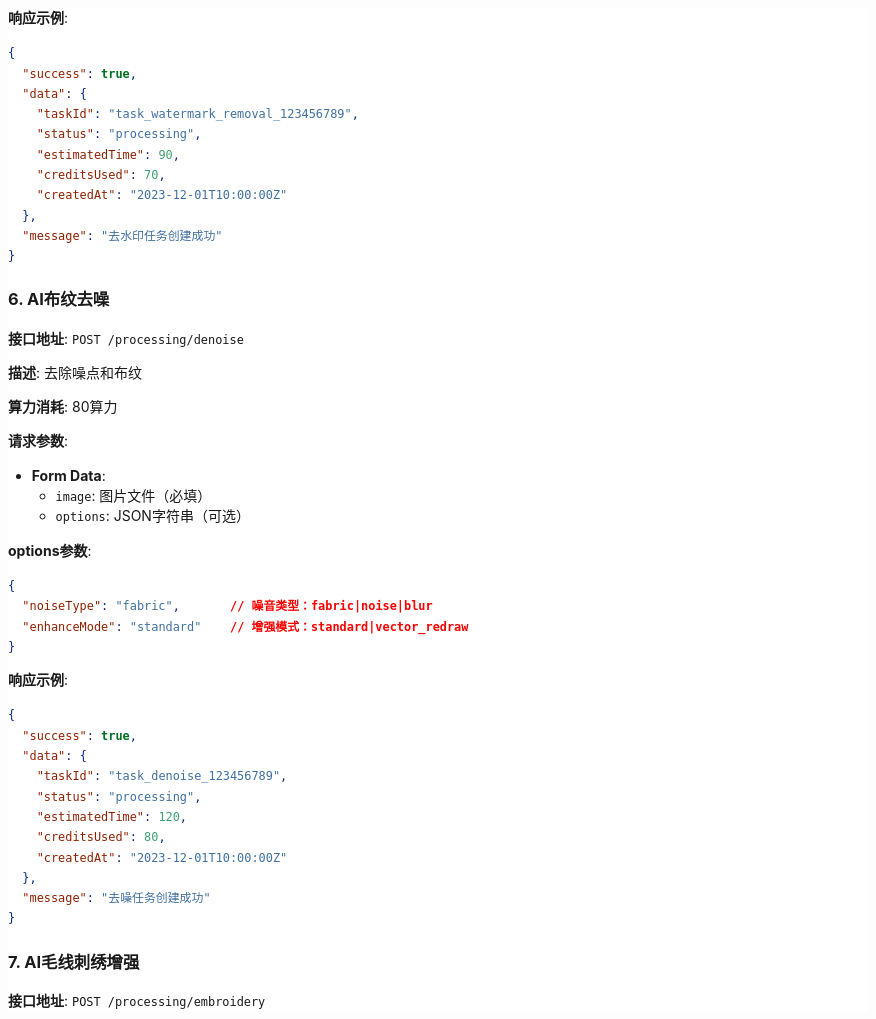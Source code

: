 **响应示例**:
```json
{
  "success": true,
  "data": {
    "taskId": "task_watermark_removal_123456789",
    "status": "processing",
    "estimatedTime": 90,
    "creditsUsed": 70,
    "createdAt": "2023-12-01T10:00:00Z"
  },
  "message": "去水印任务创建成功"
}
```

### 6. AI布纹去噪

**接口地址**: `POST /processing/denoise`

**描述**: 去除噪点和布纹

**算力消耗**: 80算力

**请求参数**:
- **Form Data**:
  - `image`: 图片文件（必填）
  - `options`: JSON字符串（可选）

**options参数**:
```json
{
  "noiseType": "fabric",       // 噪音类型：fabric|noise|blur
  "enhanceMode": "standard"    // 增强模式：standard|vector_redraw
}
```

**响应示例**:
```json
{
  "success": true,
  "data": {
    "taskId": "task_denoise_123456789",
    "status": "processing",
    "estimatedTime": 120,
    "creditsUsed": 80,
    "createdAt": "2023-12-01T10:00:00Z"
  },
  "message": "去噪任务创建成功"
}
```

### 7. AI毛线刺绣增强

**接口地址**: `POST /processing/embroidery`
======
WHAT YOU NEED TO DO:
Please reproduce each line of the listing above exactly, skipping pictures.

TASK ANSWER:
Source code

: **响应示例**:
```json
{
  "success": true,
  "data": {
    "taskId": "task_watermark_removal_123456789",
    "status": "processing",
    "estimatedTime": 90,
    "creditsUsed": 70,
    "createdAt": "2023-12-01T10:00:00Z"
  },
  "message": "去水印任务创建成功"
}
```

### 6. AI布纹去噪

**接口地址**: `POST /processing/denoise`

**描述**: 去除噪点和布纹

**算力消耗**: 80算力

**请求参数**:
- **Form Data**:
  - `image`: 图片文件（必填）
  - `options`: JSON字符串（可选）

**options参数**:
```json
{
  "noiseType": "fabric",       // 噪音类型：fabric|noise|blur
  "enhanceMode": "standard"    // 增强模式：standard|vector_redraw
}
```

**响应示例**:
```json
{
  "success": true,
  "data": {
    "taskId": "task_denoise_123456789",
    "status": "processing",
    "estimatedTime": 120,
    "creditsUsed": 80,
    "createdAt": "2023-12-01T10:00:00Z"
  },
  "message": "去噪任务创建成功"
}
```

### 7. AI毛线刺绣增强

**接口地址**: `POST /processing/embroidery`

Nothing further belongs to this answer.